Le "juge" avait l’air d’un étudiant effrayé passant les orales devant un jury sévère, avec une voie d’enfant tremblante et un regard hésitant et perdu. On lui a même reproché de se faire "souffler" toutes ses réponses par ses assistants. Bien sûr les chers députés membres de la commission ne se sont pas privés pour montrer qu’ils sont plus malins, évidement s’ils avaient eu la charge de cette affaire ils l’auraient élucidé dés le premier coût !
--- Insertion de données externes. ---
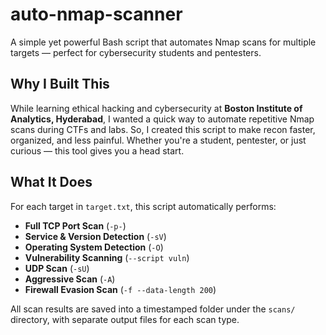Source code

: # auto-nmap-scanner
A simple yet powerful Bash script that automates Nmap scans for multiple targets — perfect for cybersecurity students and pentesters.
## Why I Built This

While learning ethical hacking and cybersecurity at **Boston Institute of Analytics, Hyderabad**, I wanted a quick way to automate repetitive Nmap scans during CTFs and labs. So, I created this script to make recon faster, organized, and less painful.
Whether you're a student, pentester, or just curious — this tool gives you a head start.
##  What It Does

For each target in `target.txt`, this script automatically performs:

-  **Full TCP Port Scan** (`-p-`)
-  **Service & Version Detection** (`-sV`)
-  **Operating System Detection** (`-O`)
-  **Vulnerability Scanning** (`--script vuln`)
-  **UDP Scan** (`-sU`)
-  **Aggressive Scan** (`-A`)
-  **Firewall Evasion Scan** (`-f --data-length 200`)

All scan results are saved into a timestamped folder under the `scans/` directory, with separate output files for each scan type.
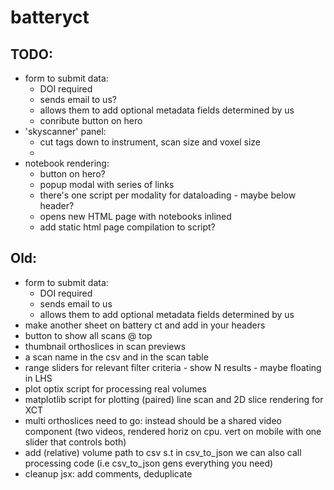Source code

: # batteryct

## TODO:

-   form to submit data:
    -   DOI required
    -   sends email to us?
    -   allows them to add optional metadata fields determined by us
    -   conribute button on hero
-   'skyscanner' panel:
    -   cut tags down to instrument, scan size and voxel size
    -
-   notebook rendering:
    -   button on hero?
    -   popup modal with series of links
    -   there's one script per modality for dataloading - maybe below header?
    -   opens new HTML page with notebooks inlined
    -   add static html page compilation to script?

## Old:

-   form to submit data:
    -   DOI required
    -   sends email to us
    -   allows them to add optional metadata fields determined by us
-   make another sheet on battery ct and add in your headers
-   button to show all scans @ top
-   thumbnail orthoslices in scan previews
-   a scan name in the csv and in the scan table
-   range sliders for relevant filter criteria - show N results - maybe floating in LHS
-   plot optix script for processing real volumes
-   matplotlib script for plotting (paired) line scan and 2D slice rendering for XCT
-   multi orthoslices need to go: instead should be a shared video component (two videos, rendered horiz on cpu. vert on mobile with one slider that controls both)
-   add (relative) volume path to csv s.t in csv_to_json we can also call processing code (i.e csv_to_json gens everything you need)
-   cleanup jsx: add comments, deduplicate

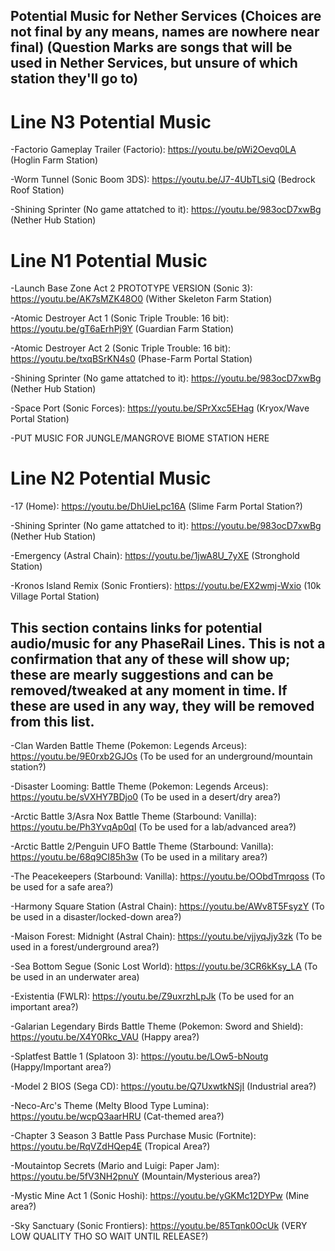 ## Potential Music for Nether Services (Choices are not final by any means, names are nowhere near final) (Question Marks are songs that will be used in Nether Services, but unsure of which station they'll go to)

# Line N3 Potential Music #

-Factorio Gameplay Trailer (Factorio): https://youtu.be/pWi2Oevq0LA (Hoglin Farm Station)

-Worm Tunnel (Sonic Boom 3DS): https://youtu.be/J7-4UbTLsiQ (Bedrock Roof Station)

-Shining Sprinter (No game attatched to it): https://youtu.be/983ocD7xwBg (Nether Hub Station)

# Line N1 Potential Music #

-Launch Base Zone Act 2 PROTOTYPE VERSION (Sonic 3): https://youtu.be/AK7sMZK48O0  (Wither Skeleton Farm Station)

-Atomic Destroyer Act 1 (Sonic Triple Trouble: 16 bit): https://youtu.be/gT6aErhPj9Y (Guardian Farm Station)

-Atomic Destroyer Act 2 (Sonic Triple Trouble: 16 bit): https://youtu.be/txqBSrKN4s0 (Phase-Farm Portal Station)

-Shining Sprinter (No game attatched to it): https://youtu.be/983ocD7xwBg (Nether Hub Station)

-Space Port (Sonic Forces): https://youtu.be/SPrXxc5EHag (Kryox/Wave Portal Station)

-PUT MUSIC FOR JUNGLE/MANGROVE BIOME STATION HERE

# Line N2 Potential Music #

-17 (Home): https://youtu.be/DhUieLpc16A (Slime Farm Portal Station?)

-Shining Sprinter (No game attatched to it): https://youtu.be/983ocD7xwBg (Nether Hub Station)

-Emergency (Astral Chain): https://youtu.be/1jwA8U_7yXE (Stronghold Station)

-Kronos Island Remix (Sonic Frontiers): https://youtu.be/EX2wmj-Wxio (10k Village Portal Station)

## This section contains links for potential audio/music for any PhaseRail Lines. This is not a confirmation that any of these will show up; these are mearly suggestions and can be removed/tweaked at any moment in time. If these are used in any way, they will be removed from this list.

-Clan Warden Battle Theme (Pokemon: Legends Arceus): https://youtu.be/9E0rxb2GJOs (To be used for an underground/mountain station?)

-Disaster Looming: Battle Theme (Pokemon: Legends Arceus): https://youtu.be/sVXHY7BDjo0 (To be used in a desert/dry area?)

-Arctic Battle 3/Asra Nox Battle Theme (Starbound: Vanilla): https://youtu.be/Ph3YvqAp0qI (To be used for a lab/advanced area?)

-Arctic Battle 2/Penguin UFO Battle Theme (Starbound: Vanilla): https://youtu.be/68q9CI85h3w (To be used in a military area?)

-The Peacekeepers (Starbound: Vanilla): https://youtu.be/OObdTmrqoss (To be used for a safe area?)

-Harmony Square Station (Astral Chain): https://youtu.be/AWv8T5FsyzY (To be used in a disaster/locked-down area?)

-Maison Forest: Midnight (Astral Chain): https://youtu.be/vjjyqJjy3zk (To be used in a forest/underground area?)

-Sea Bottom Segue (Sonic Lost World): https://youtu.be/3CR6kKsy_LA (To be used in an underwater area)

-Existentia (FWLR): https://youtu.be/Z9uxrzhLpJk (To be used for an important area?)

-Galarian Legendary Birds Battle Theme (Pokemon: Sword and Shield): https://youtu.be/X4Y0Rkc_VAU (Happy area?)

-Splatfest Battle 1 (Splatoon 3): https://youtu.be/LOw5-bNoutg (Happy/Important area?)

-Model 2 BIOS (Sega CD): https://youtu.be/Q7UxwtkNSjI (Industrial area?)

-Neco-Arc's Theme (Melty Blood Type Lumina): https://youtu.be/wcpQ3aarHRU (Cat-themed area?)

-Chapter 3 Season 3 Battle Pass Purchase Music (Fortnite): https://youtu.be/RqVZdHQep4E (Tropical Area?)

-Moutaintop Secrets (Mario and Luigi: Paper Jam): https://youtu.be/5fV3NH2pnuY (Mountain/Mysterious area?)

-Mystic Mine Act 1 (Sonic Hoshi): https://youtu.be/yGKMc12DYPw (Mine area?)

-Sky Sanctuary (Sonic Frontiers): https://youtu.be/85Tqnk0OcUk (VERY LOW QUALITY THO SO WAIT UNTIL RELEASE?)
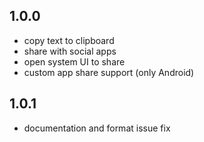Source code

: ## 1.0.0

* copy text to clipboard
* share with social apps
* open system UI to share
* custom app share support (only Android)

## 1.0.1

* documentation and format issue fix
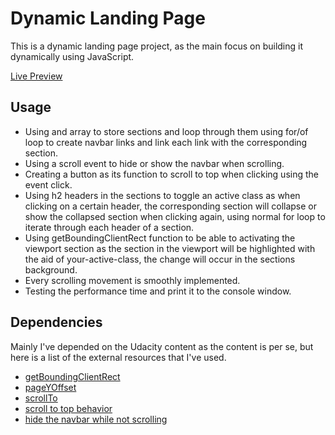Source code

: # Dynamic Landing Page

This is a dynamic landing page project, as the main focus on building it dynamically using JavaScript.

[Live Preview](https://github.com/melsayedshoaib/Udacity-Dynamic-Landing-Page---First-Project "Dynamic Landing Page")

## Usage

- Using and array to store sections and loop through them using for/of loop to create navbar links and link each link with the corresponding section.
- Using a scroll event to hide or show the navbar when scrolling.
- Creating a button as its function to scroll to top when clicking using the event click.
- Using h2 headers in the sections to toggle an active class as when clicking on a certain header, the corresponding section will collapse or show the collapsed section when clicking again, using normal for loop to iterate through each header of a section.
- Using getBoundingClientRect function to be able to activating the viewport section as the section in the viewport will be highlighted with the aid of your-active-class, the change will occur in the sections background.
- Every scrolling movement is smoothly implemented.
- Testing the performance time and print it to the console window.

## Dependencies

Mainly I've depended on the Udacity content as the content is per se, but here is a list of the external resources that I've used.

- [getBoundingClientRect](https://developer.mozilla.org/en-US/docs/Web/API/Element/getBoundingClientRect "getBoundingClientRect")
- [pageYOffset](https://developer.mozilla.org/en-US/docs/Web/API/Window/pageYOffset "pageYOffset")
- [scrollTo](https://developer.mozilla.org/en-US/docs/Web/API/Element/scrollTo "scrollTo")
- [scroll to top behavior](https://codepen.io/w3collective/pen/eYZvPRv "scroll to top behavior - inspired by W3Collective on Codepen but I have made changes in my own code")
- [hide the navbar while not scrolling](https://www.w3schools.com/howto/howto_js_navbar_hide_scroll.asp "hide the navbar while not scrolling")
Ce n’est en aucun cas une défense du juge, mais il ne faut pas se laisser aveugler par cette sur médiatisation de la "responsabilité personnelle" qui essaye de ne faire oublier les défaillances du système lui-même et qui sont beaucoup plus durs à discuter ou à régler par de simples auditions.
C'est une "énorme" erreur de justice, et qu’on essaye d'attribuer entièrement à la "jeunesse" du juge. Mais ce qu’on oubli c’est que tout juge a été un jour jeune. A méditer.
Deuxième lynchage de la journée, il s’est passé au States devant plus de 10 000 personnes et était retransmis en directe par les grandes chaînes américaines. J’avoue que j’ai pris un malin plaisir à voir ca. C’était pendant les obsèques de Coretta Scott King, et le lynché était notre cher George W Bush.
"Nous savons désormais qu'il n'y avait pas d'armes de destruction massive là-bas. Mais Coretta savait et nous savions qu'il y avait des armes de mauvaise orientation sous ses pieds: des millions de gens privés d'assurance-maladie, une pauvreté généralisée, des millions de dollars pour la guerre, pas grand-chose pour lutter contre la pauvreté", s'est écrié le révérend Joseph Lowery.
C’était après au tour de Jimmy Carter de l’interpeller au sujet de l’ouragan Catrina et de la discrimination qu’ont subit les populations des états touchés, majoritairement noires.
Ce n'était pas son jour le W.
Le taureau est tombé, sortez les couteaux.